Each fine tune drags the model weights away from the base model in a certain direction.

Given 500 fine tune datasets, we could expect the 500 drag directions to span a 500 dimensional space. After all, 500 random vectors in a high dimensional space are likely to be mutually orthogonal.

The paper shows, however, that the 500 drag directions live in a ~40 dimensional subspace.

Another way to say it is that you can compress fine tune weights into a vector of 40 floats.

Imagine if, one day, fine tunes on huggingface were not measured in gigabytes, megabytes, or even kilobytes. Suppose you started to see listings like 160 bytes. Would that be surprising?

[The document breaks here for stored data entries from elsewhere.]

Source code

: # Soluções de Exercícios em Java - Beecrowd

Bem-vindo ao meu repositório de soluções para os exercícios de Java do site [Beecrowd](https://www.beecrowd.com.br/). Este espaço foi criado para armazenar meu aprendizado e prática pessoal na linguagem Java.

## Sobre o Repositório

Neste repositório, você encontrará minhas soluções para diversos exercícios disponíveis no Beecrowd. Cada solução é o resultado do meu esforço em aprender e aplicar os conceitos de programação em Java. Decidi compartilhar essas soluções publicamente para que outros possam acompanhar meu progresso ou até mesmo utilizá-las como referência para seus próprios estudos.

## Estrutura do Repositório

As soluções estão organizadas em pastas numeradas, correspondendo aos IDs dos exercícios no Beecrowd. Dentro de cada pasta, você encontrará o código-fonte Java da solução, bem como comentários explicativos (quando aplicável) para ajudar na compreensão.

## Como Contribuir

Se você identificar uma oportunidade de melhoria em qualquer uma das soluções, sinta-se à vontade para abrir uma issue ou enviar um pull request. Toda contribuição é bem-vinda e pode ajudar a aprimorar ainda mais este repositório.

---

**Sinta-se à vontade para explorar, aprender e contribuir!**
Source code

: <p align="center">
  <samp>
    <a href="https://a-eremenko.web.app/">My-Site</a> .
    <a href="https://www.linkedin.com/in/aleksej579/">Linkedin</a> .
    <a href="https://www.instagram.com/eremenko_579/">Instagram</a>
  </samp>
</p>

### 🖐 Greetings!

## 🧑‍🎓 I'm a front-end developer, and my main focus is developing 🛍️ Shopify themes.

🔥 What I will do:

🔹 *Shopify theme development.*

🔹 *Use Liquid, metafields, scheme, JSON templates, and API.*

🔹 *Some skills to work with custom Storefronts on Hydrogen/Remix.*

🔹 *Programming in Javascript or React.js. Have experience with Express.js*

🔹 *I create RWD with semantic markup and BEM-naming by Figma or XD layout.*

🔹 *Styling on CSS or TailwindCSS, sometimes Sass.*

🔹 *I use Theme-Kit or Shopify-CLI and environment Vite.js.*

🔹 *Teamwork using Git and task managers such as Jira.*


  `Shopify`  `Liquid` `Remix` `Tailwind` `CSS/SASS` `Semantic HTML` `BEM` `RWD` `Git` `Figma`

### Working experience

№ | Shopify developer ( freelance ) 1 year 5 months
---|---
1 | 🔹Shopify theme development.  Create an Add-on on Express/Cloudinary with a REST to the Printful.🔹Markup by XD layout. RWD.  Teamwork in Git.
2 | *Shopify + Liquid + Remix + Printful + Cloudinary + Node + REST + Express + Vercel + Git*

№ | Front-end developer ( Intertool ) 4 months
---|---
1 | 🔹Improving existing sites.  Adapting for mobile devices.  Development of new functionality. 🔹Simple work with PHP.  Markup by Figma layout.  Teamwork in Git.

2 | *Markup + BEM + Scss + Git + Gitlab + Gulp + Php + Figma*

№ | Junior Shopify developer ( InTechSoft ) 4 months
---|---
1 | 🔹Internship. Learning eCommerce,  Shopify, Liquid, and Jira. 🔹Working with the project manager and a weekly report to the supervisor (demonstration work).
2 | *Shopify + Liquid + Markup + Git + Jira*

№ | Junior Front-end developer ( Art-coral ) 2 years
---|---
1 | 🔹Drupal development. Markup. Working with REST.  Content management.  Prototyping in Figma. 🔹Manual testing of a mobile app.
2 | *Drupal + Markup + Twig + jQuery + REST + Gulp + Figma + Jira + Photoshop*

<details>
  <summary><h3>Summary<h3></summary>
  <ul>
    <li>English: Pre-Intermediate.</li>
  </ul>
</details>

I’m leaving out the detail that the basis direction vectors themselves would have to be on your machine and each basis direction is as big as the model itself. And I’m also taking for granted that the subspace dimension will not increase as the number of fine tune datasets increases.

I agree that the authors decision to use random models on hugging face is unfortunate. I’m hopeful that this paper will inspire follow up works that train large models from scratch.

▲

mapontosevenths 2 days ago | parent [-]

Agreed. What's surprising here to me isn't that the fine tunes are compressible, it's the degree to which they're compressible. It seems like very little useful new information is being added by the fine-tune.

They're using SVD to throw away almost all of the "new information" and apparently getting solid results anyhow. Which of course raises interesting questions if replicable. The code doesn't seem to have been released yet though.

	▲	farhanhubble 2 days ago \| parent [-]
		Yeah but it also made me think if deep down neural networks are curated random basis vectors, like in random projections.